Yuen noted many companies use more than one vendor for multi-cloud data management, and they're OK with it.
"It isn't necessarily one-size-fits-all, but that's not a bad thing, potentially," Yuen said.
For multi-cloud data management tools to improve, Yuen said he thinks they will need more insight, from a performance point of view. Tools could offer recommendations for tiering and usage levels across cloud providers. That analytical element is part of the next step in multi-cloud data management.

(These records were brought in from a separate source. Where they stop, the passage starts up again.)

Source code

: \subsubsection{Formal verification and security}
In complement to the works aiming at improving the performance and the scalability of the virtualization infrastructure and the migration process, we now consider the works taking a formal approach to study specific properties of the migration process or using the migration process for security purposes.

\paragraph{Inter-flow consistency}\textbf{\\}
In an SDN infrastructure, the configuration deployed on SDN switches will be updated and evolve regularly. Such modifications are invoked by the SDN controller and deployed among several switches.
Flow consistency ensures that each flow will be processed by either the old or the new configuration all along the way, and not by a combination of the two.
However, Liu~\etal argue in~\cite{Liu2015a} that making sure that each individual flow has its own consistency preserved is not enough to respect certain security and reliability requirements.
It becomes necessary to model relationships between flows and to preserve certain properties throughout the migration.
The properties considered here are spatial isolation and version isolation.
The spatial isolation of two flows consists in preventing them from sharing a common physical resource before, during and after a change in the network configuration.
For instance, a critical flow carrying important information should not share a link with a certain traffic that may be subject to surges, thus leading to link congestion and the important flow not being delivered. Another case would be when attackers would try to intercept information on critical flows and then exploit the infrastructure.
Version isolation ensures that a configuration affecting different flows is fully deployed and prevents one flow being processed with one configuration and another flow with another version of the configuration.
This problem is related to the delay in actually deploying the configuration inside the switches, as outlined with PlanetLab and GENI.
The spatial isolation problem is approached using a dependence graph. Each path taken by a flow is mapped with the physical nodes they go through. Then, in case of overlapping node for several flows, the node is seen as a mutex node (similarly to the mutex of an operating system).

Right now, Yuen said, "we're in step one."
Composable infrastructure may be one of the newest architectures in the IT administrator's arsenal, but it isn't brand new. Even though it is a few years old, and we even cited it as one of the data storage technology trends to keep an eye on last year (it didn't quite live up to the hype in 2018), more vendors are putting out composable infrastructure products than ever before.
Like its IT cousins, converged infrastructure and hyper-converged infrastructure (HCI), composable infrastructure takes physical IT resources such as compute and storage and virtualizes them, placing all of the now-virtualized capacity into shared pools. However, composable infrastructure goes one step further, allowing admins to create not only virtual machines from these pools, as in HCI, but even applying them to physical servers or containers.
Unlike HCI, which uses a hypervisor to manage the virtual resources, composable infrastructure uses APIs and management software to both recognize and aggregate all physical resources into the virtual pools and to provision -- or compose -- the end IT products.
Early entrants into the market, going back to 2014, were Cisco and HPE. Recently, newer storage and HCI companies have entered or expressed interest in entering the composable infrastructure market, however. In September 2018, Pivot3's Nash said the company was moving toward providing composable infrastructure.
In an interview with SearchConvergedInfrastructure at the time, Nash said, "The direction we're taking is to make the composable stuff into a software mechanism. That software layer will manipulate the platform underneath to [provision] the right type of units to provide the right service level at the right cost level and right security level."
In August 2018, storage array vendor Kaminario announced it was adding software it calls Kaminario Flex to its NVMe all-flash arrays to enable them to be used in composable infrastructure implementations. But early player HPE isn't sitting on its Synergy composable product, announcing in May 2018 that its purchase of Plexxi would allow it to add networking capabilities to the virtual pools of resources in its Synergy composable infrastructure platform.